YOUR INSTRUCTIONS:
Out of the entries that follow, copy each line containing "gson".

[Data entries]

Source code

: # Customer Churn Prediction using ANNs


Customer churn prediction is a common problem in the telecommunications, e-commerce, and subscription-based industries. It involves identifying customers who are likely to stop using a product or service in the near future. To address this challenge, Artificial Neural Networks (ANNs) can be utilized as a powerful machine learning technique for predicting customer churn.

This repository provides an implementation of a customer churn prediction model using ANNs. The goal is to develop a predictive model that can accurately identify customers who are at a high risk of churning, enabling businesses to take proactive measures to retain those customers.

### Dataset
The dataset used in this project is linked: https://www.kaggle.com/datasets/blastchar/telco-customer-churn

...

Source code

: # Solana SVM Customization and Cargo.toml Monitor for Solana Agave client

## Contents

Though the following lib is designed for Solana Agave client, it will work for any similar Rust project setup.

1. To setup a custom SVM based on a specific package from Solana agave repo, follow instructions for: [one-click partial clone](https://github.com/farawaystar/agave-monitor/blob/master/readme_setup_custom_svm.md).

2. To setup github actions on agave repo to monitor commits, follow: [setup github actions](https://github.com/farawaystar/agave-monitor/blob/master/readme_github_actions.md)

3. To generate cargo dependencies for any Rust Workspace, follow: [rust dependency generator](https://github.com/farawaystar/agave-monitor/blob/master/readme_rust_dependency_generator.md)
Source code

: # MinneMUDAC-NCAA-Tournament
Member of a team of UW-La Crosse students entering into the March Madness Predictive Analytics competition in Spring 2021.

--

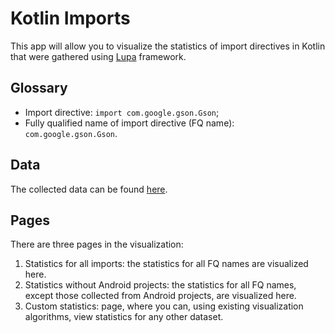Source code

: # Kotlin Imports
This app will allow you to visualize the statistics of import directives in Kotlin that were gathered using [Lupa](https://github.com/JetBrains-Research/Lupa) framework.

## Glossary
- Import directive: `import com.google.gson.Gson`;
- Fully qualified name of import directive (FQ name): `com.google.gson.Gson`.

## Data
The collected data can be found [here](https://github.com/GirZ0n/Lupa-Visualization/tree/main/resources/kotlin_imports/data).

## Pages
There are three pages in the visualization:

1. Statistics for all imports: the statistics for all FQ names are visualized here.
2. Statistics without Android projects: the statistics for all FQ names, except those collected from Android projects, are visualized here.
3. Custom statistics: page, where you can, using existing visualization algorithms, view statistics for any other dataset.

COMPLETED EXERCISE:
- Import directive: `import com.google.gson.Gson`;
- Fully qualified name of import directive (FQ name): `com.google.gson.Gson`.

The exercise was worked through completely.